Les premières notes plaisent, il y a comme un ton vertigineux dès l'entame, une mélodie furieuse et entêtante. Boom! Pas le temps, la série appuie sur le champignon et décoche une bonne droite. Liaison nous ouvre les yeux comme des soucoupes et le nid d'espions tourne au bon filon - sériel, bien sûr.
Liaison démarre sur les chapeaux de roues: des hackers syriens sont recherchés pour leurs renseignements (top secret) de cyberattaques en Europe et spécialement au Royaume-Uni. Les deux Syriens demandent l'asile politique en France et Gabriel Delage (Vincent Cassel) doit les ramener à Paris. Pourquoi la France? L'un d'eux a étudié en France. Et vous voici happé (dans ces premiers épisodes, du moins) dans une intrigue bien musclée d'espionnage, au récit tortueux qui s'infiltre dans les arcanes de l'univers de la cybersécurité européenne.
Pour incarner ce thriller d'espionnage, un duo de choc. Vincent Cassel se glisse dans la peau de Gabriel Delage, un mercenaire talentueux qui opère pour un sous-traitant privé qui travaille (vous suivez toujours?) pour la Direction générale de la sécurité extérieure (DGSE); Eva Green, elle, campe Alison Rowdy, un agent basé à Londres et travaillant pour le gouvernement britannique. Un tandem séparé et projeté au milieu de différents scénarios, où des cyberattaques se greffent au Brexit et aux autres ficelles bureaucratiques bien lourdes pour complexifier ce mano à mano dans les coulisses.
De l'action pur sucre et des manigances politiques, des va-et-vient entre les Britanniques et les Français. Outre les conflits bureaucratiques, la relation amoureuse entre Alison et Gabriel flaire bon la nostalgie et l'inachevé; des paroles ponctuelles, une réunion avec une tension sexuelle perceptible, ces deux-là ont vécu plus qu'une amourette.
Mais cette romance, comme consumée dans le passé, n'a pas vraiment sa place dans le présent - celui qui nous intéresse. Pire, elle alourdit le procédé narratif, se détournant du rythme dopé à l'action digne d'une production labellisée Homeland ou Bodyguard, voire Bureau des légendes.
La créatrice Virginie Brac (auteure d'une saison d'Engrenages sur Canal+) torche un script qui s'étend sur six épisodes d'une heure, nouant un suspense convenable et s'aventurant (à tort) sur le terrain de la romance sacrifiée. Liaison intéresse spécialement quand elle évoque cette menace informatique qui nous fait prendre conscience de la dangerosité et de l'importance de la sécurité virtuelle. Les conséquences peuvent être dévastatrices si les hautes autorités perdent le contrôle. Apple et Virginie Brac soulignent ces peurs modernes qui entourent notre époque.

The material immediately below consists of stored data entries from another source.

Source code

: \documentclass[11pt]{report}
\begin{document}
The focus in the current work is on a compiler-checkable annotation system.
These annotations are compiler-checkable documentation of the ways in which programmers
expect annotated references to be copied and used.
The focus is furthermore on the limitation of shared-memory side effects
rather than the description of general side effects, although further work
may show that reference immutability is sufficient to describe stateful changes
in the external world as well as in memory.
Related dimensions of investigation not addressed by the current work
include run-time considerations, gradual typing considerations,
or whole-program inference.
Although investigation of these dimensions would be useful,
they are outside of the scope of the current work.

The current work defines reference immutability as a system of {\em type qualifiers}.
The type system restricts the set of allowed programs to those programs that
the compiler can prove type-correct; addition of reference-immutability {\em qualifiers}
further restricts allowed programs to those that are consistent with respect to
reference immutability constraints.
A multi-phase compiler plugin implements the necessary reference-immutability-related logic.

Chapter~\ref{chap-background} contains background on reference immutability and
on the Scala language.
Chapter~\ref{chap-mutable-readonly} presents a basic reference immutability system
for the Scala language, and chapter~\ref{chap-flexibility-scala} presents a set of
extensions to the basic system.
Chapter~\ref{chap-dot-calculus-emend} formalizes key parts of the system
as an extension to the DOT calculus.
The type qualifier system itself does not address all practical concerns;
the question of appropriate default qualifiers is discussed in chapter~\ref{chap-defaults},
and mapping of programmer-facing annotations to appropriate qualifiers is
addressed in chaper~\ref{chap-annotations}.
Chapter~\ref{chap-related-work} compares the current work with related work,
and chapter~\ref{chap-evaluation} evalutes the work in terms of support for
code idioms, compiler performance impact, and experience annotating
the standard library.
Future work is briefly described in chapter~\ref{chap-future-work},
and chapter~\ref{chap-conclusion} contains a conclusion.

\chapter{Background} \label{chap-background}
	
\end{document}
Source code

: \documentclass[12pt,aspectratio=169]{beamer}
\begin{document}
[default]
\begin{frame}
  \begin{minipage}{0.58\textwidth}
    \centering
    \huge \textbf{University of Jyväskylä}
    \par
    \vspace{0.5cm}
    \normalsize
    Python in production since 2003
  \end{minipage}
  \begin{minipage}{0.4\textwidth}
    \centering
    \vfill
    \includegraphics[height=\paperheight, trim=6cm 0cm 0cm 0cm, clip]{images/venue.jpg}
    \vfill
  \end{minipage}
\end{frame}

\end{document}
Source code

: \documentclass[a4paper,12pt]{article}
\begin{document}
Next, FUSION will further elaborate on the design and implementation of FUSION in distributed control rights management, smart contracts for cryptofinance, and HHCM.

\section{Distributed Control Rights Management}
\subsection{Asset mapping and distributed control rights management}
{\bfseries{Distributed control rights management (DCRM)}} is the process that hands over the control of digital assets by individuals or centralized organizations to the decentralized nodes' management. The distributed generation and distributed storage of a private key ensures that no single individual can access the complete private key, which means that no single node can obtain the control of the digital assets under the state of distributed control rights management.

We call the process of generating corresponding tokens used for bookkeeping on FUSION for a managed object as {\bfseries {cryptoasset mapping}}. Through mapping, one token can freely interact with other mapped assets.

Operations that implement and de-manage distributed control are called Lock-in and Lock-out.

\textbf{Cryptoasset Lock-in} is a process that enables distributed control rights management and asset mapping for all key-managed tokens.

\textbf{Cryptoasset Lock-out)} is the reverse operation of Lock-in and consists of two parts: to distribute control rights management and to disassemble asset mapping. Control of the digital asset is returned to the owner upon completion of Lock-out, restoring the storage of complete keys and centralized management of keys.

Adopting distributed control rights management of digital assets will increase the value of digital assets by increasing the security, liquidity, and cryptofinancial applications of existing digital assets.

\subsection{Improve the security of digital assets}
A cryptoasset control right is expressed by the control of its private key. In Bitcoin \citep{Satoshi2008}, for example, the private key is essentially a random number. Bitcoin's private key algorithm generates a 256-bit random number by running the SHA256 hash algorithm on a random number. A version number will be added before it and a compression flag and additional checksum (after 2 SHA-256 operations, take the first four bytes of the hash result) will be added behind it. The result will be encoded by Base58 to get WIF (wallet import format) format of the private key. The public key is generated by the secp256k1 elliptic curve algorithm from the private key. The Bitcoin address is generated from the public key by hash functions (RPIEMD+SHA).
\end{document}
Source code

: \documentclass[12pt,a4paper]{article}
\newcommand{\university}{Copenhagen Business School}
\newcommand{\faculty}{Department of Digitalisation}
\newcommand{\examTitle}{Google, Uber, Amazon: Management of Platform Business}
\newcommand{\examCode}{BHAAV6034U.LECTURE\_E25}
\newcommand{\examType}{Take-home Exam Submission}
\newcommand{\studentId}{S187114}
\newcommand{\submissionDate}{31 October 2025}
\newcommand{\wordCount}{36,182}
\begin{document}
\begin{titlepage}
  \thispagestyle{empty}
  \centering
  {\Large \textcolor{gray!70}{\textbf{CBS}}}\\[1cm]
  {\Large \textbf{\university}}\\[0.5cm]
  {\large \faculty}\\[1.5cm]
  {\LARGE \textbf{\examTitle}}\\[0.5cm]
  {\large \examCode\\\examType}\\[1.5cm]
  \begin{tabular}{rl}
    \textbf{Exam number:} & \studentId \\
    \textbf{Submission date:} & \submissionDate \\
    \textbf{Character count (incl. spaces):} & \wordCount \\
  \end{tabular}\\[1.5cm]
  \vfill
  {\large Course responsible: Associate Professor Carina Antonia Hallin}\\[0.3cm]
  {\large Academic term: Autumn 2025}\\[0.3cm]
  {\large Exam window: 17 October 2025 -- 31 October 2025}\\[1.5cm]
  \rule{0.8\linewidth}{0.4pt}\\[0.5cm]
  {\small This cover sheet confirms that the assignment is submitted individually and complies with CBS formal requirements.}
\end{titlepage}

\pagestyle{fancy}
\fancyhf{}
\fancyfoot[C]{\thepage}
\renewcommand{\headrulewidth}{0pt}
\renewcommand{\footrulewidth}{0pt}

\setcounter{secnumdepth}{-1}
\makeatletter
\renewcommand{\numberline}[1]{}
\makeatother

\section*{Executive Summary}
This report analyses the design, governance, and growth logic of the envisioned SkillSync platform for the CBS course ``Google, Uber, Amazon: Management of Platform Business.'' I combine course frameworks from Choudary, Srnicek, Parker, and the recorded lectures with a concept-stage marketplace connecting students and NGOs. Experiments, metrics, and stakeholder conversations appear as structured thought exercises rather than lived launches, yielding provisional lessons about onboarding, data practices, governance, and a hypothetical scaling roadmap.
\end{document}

Malgré son bel emballage visuel à plus de 5 à 10 millions d’euros par épisode, Liaison est un spectacle convenable, mais qui peine à passer la seconde. La faute à une relation entre Green et Cassel qui fera... un gros plouf.
Brac aurait dû donner le coup de reins nécessaire pour densifier son thriller d'espionnage sans ramener une idylle par-dessus le marché. N'empêche, Liaison vous fera passer un chouette samedi soir, sans pour autant que cette série s'imprègne à jamais dans votre mémoire.